The Bank of Russia responded by hiking its key interest rate to a record-high 21% in October. Nabiullina cautiously cut the key rate for the first time in nearly three years to 20% this month following a chorus of complaints from officials and businesses that punitive debt costs were choking off growth and threatening to bankrupt companies.
While the economy expanded by 4.5% last year, annual growth slowed sharply to 1.4% in the first quarter of 2025, according to Federal Statistics Service data.
Problems with Russia’s so-called two-track economy are accumulating, as its military-industrial complex benefits from massive state spending on the war while many private-sector businesses contend with slowing demand, rising costs and lower prices for exports.

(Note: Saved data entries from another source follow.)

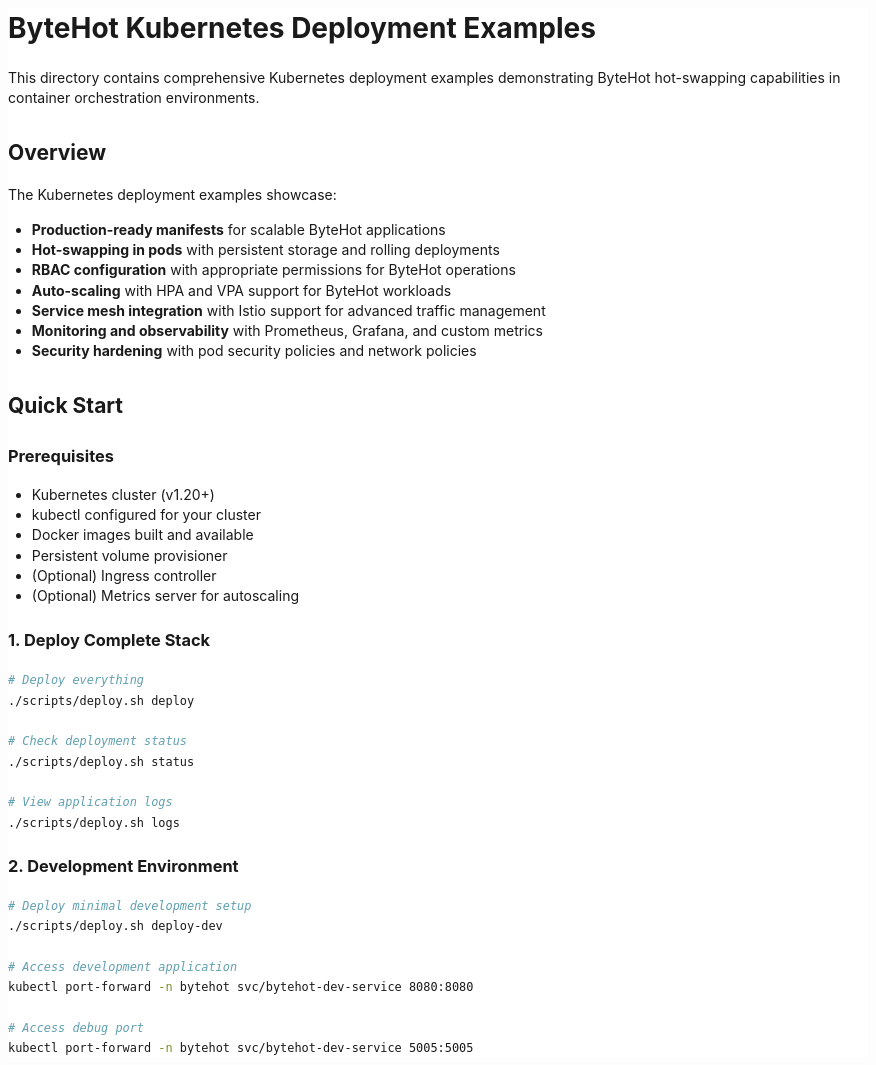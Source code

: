 # ByteHot Kubernetes Deployment Examples

This directory contains comprehensive Kubernetes deployment examples demonstrating ByteHot hot-swapping capabilities in container orchestration environments.

## Overview

The Kubernetes deployment examples showcase:

- **Production-ready manifests** for scalable ByteHot applications
- **Hot-swapping in pods** with persistent storage and rolling deployments
- **RBAC configuration** with appropriate permissions for ByteHot operations
- **Auto-scaling** with HPA and VPA support for ByteHot workloads
- **Service mesh integration** with Istio support for advanced traffic management
- **Monitoring and observability** with Prometheus, Grafana, and custom metrics
- **Security hardening** with pod security policies and network policies

## Quick Start

### Prerequisites

- Kubernetes cluster (v1.20+)
- kubectl configured for your cluster
- Docker images built and available
- Persistent volume provisioner
- (Optional) Ingress controller
- (Optional) Metrics server for autoscaling

### 1. Deploy Complete Stack

```bash
# Deploy everything
./scripts/deploy.sh deploy

# Check deployment status
./scripts/deploy.sh status

# View application logs
./scripts/deploy.sh logs
```

### 2. Development Environment

```bash
# Deploy minimal development setup
./scripts/deploy.sh deploy-dev

# Access development application
kubectl port-forward -n bytehot svc/bytehot-dev-service 8080:8080

# Access debug port
kubectl port-forward -n bytehot svc/bytehot-dev-service 5005:5005
```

Less documented is the growing strain on the banking sector after it granted favorable loans to help fund much of the Kremlin’s war effort and faces the burden of recouping those debts.
There has been a particular slowdown in the construction and industrial sectors and even some signs that the military side of Russia’s economy could be starting to stagnate, according to the people and documents.
There have been some public indications of concern about levels of bad debt.
A central bank report in May warned of “vulnerabilities of the financial sector” including “credit risk and concentration risk in corporate lending” as well as a “deteriorating loan performance” in consumer lending. Some 13 out of Russia’s largest 78 companies were unable to service their debt, double the number a year previously, the report said.
Still, the regulator said “the banking sector remains resilient overall,” while the ratio of problem loans in retail lending was “considerably lower” than in 2014-2016, when Russia was first hit by sanctions over Ukraine following Putin’s annexation of Crimea.
Russia’s ACRA rating agency warned in a report in May of “deterioration in the quality of loan debt.” About 20% of the entire banking industry’s capital is accounted for by borrowers whose creditworthiness is in danger of significantly decreasing due to high interest rates, the agency said.
Another paper the same month by the Center for Macroeconomic Analysis and Short-Term Forecasting, a think tank with close ties to Kremlin officials, found a “moderate probability” of a systemic banking crisis by April 2026. It warned the risk could rise if there continued to be a decline in the issuance of new lending and a further increase in poorly performing loans.